Conditions Montene Treats
Montene is recommended for the following conditions:
- Asthma Management: Used for both preventing and managing chronic asthma symptoms.
- Exercise-Induced Bronchoconstriction (EIB): Provides acute prevention during physical activities.
- Allergic Rhinitis Relief: Effective for alleviating symptoms of both seasonal and perennial allergic rhinitis.
Pharmacological Insights
Montelukast, the active ingredient in Montene, acts as a selective oral leukotriene receptor antagonist. It works by inhibiting the cysteinyl leukotriene receptor (CysLT1). These leukotrienes, generated during arachidonic acid metabolism and released from various cells like mast cells and eosinophils, play a crucial role in asthma and allergic rhinitis pathophysiology. By targeting these receptors, Montene helps alleviate symptoms such as airway edema, smooth muscle contraction, and inflammatory responses associated with these conditions.
Dosage and Usage Instructions
For adults and adolescents aged 15 years and older with asthma or allergic rhinitis, the recommended dosage is one 10 mg Montelukast tablet daily. Pediatric patients should adhere to the following dosages:
- Ages 6 to 14 years: One 5 mg tablet daily.
- Ages 2 to 5 years: One 4 mg tablet daily.
- Ages 6 months to 5 years: One 4 mg oral granule daily, which can be administered directly or mixed with cold water or soft food at room temperature.
Pediatric Usage: Montelukast’s safety and efficacy have been established in children aged 6 months to 14 years, with profiles resembling those in adults.
Special Considerations
- Hepatic and Renal Function: No dosage adjustment is required for patients with mild-to-moderate hepatic or renal insufficiency.
- Elderly Use: Elderly patients can follow the same dosage regimen as adults, with no adjustment necessary.
Interactions
Montene has been administered alongside various therapies for asthma without notable increases in adverse reactions. It doesn’t significantly affect the pharmacokinetics of drugs like theophylline, prednisone, or oral contraceptives. While specific interaction studies weren’t conducted, Montene showed compatibility with commonly prescribed medications. However, phenobarbital reduced Montene’s exposure by approximately 40%, so cautious monitoring is advised when co-administered with potent enzyme inducers.

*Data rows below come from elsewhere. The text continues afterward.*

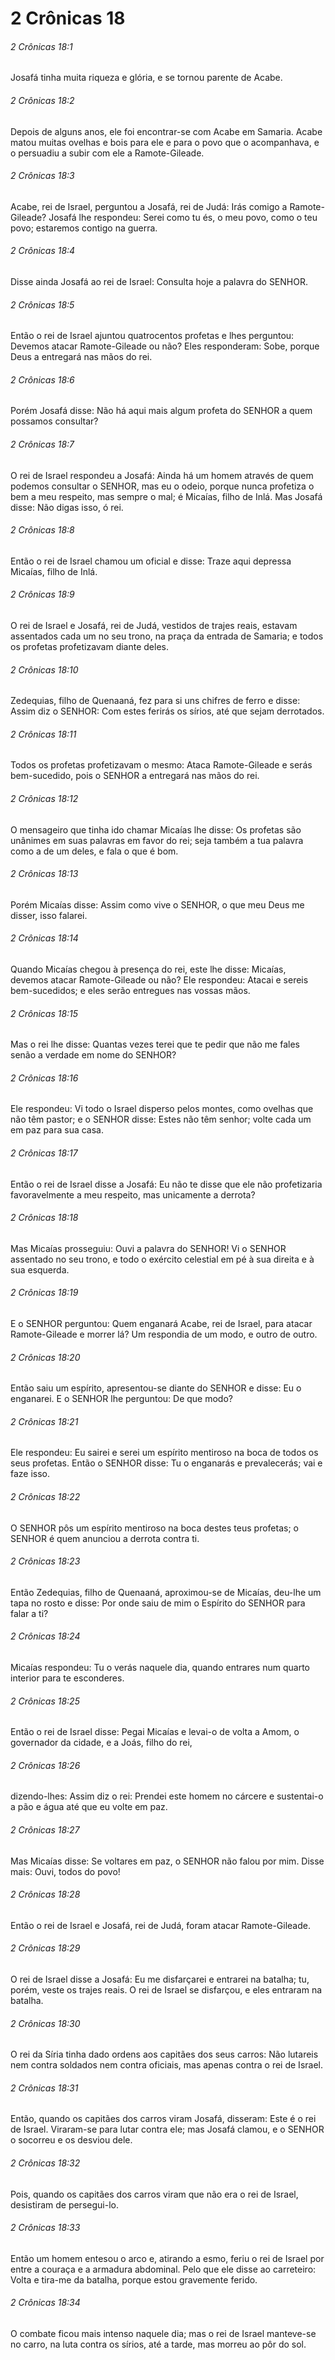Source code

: # 2 Crônicas 18

###### 2 Crônicas 18:1

Josafá tinha muita riqueza e glória, e se tornou parente de Acabe.

###### 2 Crônicas 18:2

Depois de alguns anos, ele foi encontrar-se com Acabe em Samaria. Acabe matou muitas ovelhas e bois para ele e para o povo que o acompanhava, e o persuadiu a subir com ele a Ramote-Gileade.

###### 2 Crônicas 18:3

Acabe, rei de Israel, perguntou a Josafá, rei de Judá: Irás comigo a Ramote-Gileade? Josafá lhe respondeu: Serei como tu és, o meu povo, como o teu povo; estaremos contigo na guerra.

###### 2 Crônicas 18:4

Disse ainda Josafá ao rei de Israel: Consulta hoje a palavra do SENHOR.

###### 2 Crônicas 18:5

Então o rei de Israel ajuntou quatrocentos profetas e lhes perguntou: Devemos atacar Ramote-Gileade ou não? Eles responderam: Sobe, porque Deus a entregará nas mãos do rei.

###### 2 Crônicas 18:6

Porém Josafá disse: Não há aqui mais algum profeta do SENHOR a quem possamos consultar?

###### 2 Crônicas 18:7

O rei de Israel respondeu a Josafá: Ainda há um homem através de quem podemos consultar o SENHOR, mas eu o odeio, porque nunca profetiza o bem a meu respeito, mas sempre o mal; é Micaías, filho de Inlá. Mas Josafá disse: Não digas isso, ó rei.

###### 2 Crônicas 18:8

Então o rei de Israel chamou um oficial e disse: Traze aqui depressa Micaías, filho de Inlá.

###### 2 Crônicas 18:9

O rei de Israel e Josafá, rei de Judá, vestidos de trajes reais, estavam assentados cada um no seu trono, na praça da entrada de Samaria; e todos os profetas profetizavam diante deles.

###### 2 Crônicas 18:10

Zedequias, filho de Quenaaná, fez para si uns chifres de ferro e disse: Assim diz o SENHOR: Com estes ferirás os sírios, até que sejam derrotados.

###### 2 Crônicas 18:11

Todos os profetas profetizavam o mesmo: Ataca Ramote-Gileade e serás bem-sucedido, pois o SENHOR a entregará nas mãos do rei.

###### 2 Crônicas 18:12

O mensageiro que tinha ido chamar Micaías lhe disse: Os profetas são unânimes em suas palavras em favor do rei; seja também a tua palavra como a de um deles, e fala o que é bom.

###### 2 Crônicas 18:13

Porém Micaías disse: Assim como vive o SENHOR, o que meu Deus me disser, isso falarei.

###### 2 Crônicas 18:14

Quando Micaías chegou à presença do rei, este lhe disse: Micaías, devemos atacar Ramote-Gileade ou não? Ele respondeu: Atacai e sereis bem-sucedidos; e eles serão entregues nas vossas mãos.

###### 2 Crônicas 18:15

Mas o rei lhe disse: Quantas vezes terei que te pedir que não me fales senão a verdade em nome do SENHOR?

###### 2 Crônicas 18:16

Ele respondeu: Vi todo o Israel disperso pelos montes, como ovelhas que não têm pastor; e o SENHOR disse: Estes não têm senhor; volte cada um em paz para sua casa.

###### 2 Crônicas 18:17

Então o rei de Israel disse a Josafá: Eu não te disse que ele não profetizaria favoravelmente a meu respeito, mas unicamente a derrota?

###### 2 Crônicas 18:18

Mas Micaías prosseguiu: Ouvi a palavra do SENHOR! Vi o SENHOR assentado no seu trono, e todo o exército celestial em pé à sua direita e à sua esquerda.

###### 2 Crônicas 18:19

E o SENHOR perguntou: Quem enganará Acabe, rei de Israel, para atacar Ramote-Gileade e morrer lá? Um respondia de um modo, e outro de outro.

###### 2 Crônicas 18:20

Então saiu um espírito, apresentou-se diante do SENHOR e disse: Eu o enganarei. E o SENHOR lhe perguntou: De que modo?

###### 2 Crônicas 18:21

Ele respondeu: Eu sairei e serei um espírito mentiroso na boca de todos os seus profetas. Então o SENHOR disse: Tu o enganarás e prevalecerás; vai e faze isso.

###### 2 Crônicas 18:22

O SENHOR pôs um espírito mentiroso na boca destes teus profetas; o SENHOR é quem anunciou a derrota contra ti.

###### 2 Crônicas 18:23

Então Zedequias, filho de Quenaaná, aproximou-se de Micaías, deu-lhe um tapa no rosto e disse: Por onde saiu de mim o Espírito do SENHOR para falar a ti?

###### 2 Crônicas 18:24

Micaías respondeu: Tu o verás naquele dia, quando entrares num quarto interior para te esconderes.

###### 2 Crônicas 18:25

Então o rei de Israel disse: Pegai Micaías e levai-o de volta a Amom, o governador da cidade, e a Joás, filho do rei,

###### 2 Crônicas 18:26

dizendo-lhes: Assim diz o rei: Prendei este homem no cárcere e sustentai-o a pão e água até que eu volte em paz.

###### 2 Crônicas 18:27

Mas Micaías disse: Se voltares em paz, o SENHOR não falou por mim. Disse mais: Ouvi, todos do povo!

###### 2 Crônicas 18:28

Então o rei de Israel e Josafá, rei de Judá, foram atacar Ramote-Gileade.

###### 2 Crônicas 18:29

O rei de Israel disse a Josafá: Eu me disfarçarei e entrarei na batalha; tu, porém, veste os trajes reais. O rei de Israel se disfarçou, e eles entraram na batalha.

###### 2 Crônicas 18:30

O rei da Síria tinha dado ordens aos capitães dos seus carros: Não lutareis nem contra soldados nem contra oficiais, mas apenas contra o rei de Israel.

###### 2 Crônicas 18:31

Então, quando os capitães dos carros viram Josafá, disseram: Este é o rei de Israel. Viraram-se para lutar contra ele; mas Josafá clamou, e o SENHOR o socorreu e os desviou dele.

###### 2 Crônicas 18:32

Pois, quando os capitães dos carros viram que não era o rei de Israel, desistiram de persegui-lo.

###### 2 Crônicas 18:33

Então um homem entesou o arco e, atirando a esmo, feriu o rei de Israel por entre a couraça e a armadura abdominal. Pelo que ele disse ao carreteiro: Volta e tira-me da batalha, porque estou gravemente ferido.

###### 2 Crônicas 18:34

O combate ficou mais intenso naquele dia; mas o rei de Israel manteve-se no carro, na luta contra os sírios, até a tarde, mas morreu ao pôr do sol.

Contraindications and Side Effects
Montelukast is contraindicated in individuals hypersensitive to any of its components. Common side effects may include gastrointestinal discomfort, headache, and upper respiratory tract infections.
Pregnancy and Lactation
Although Montelukast crosses the placenta in animal studies, its safety in pregnant women hasn’t been fully established. It should be used during pregnancy only if clearly needed, with caution exercised during lactation due to potential excretion in breast milk.
Precautions and Warnings
Montene isn’t meant for reversing bronchospasm in acute asthma attacks. Patients should maintain access to rescue medication and continue Montene therapy during exacerbations under medical supervision. It’s not intended for monotherapy in exercise-induced bronchospasm. Patients with known aspirin sensitivity should continue avoidance, as Montene doesn’t truncate bronchoconstrictor response to aspirin.
Overdose Effects and Storage
Most overdoses reported no adverse events beyond typical side effects. Usual supportive measures should be employed if overdose occurs. Montene should be stored in a cool, dry place below 30°C, shielded from light and moisture, and out of reach of children.
Chemical Structure and FAQs
Montene contains Montelukast Sodium, with a chemical structure represented by C35H36ClNO3S. Frequently asked questions cover its uses, onset of action, duration, administration, missed doses, pregnancy precautions, and general usage instructions.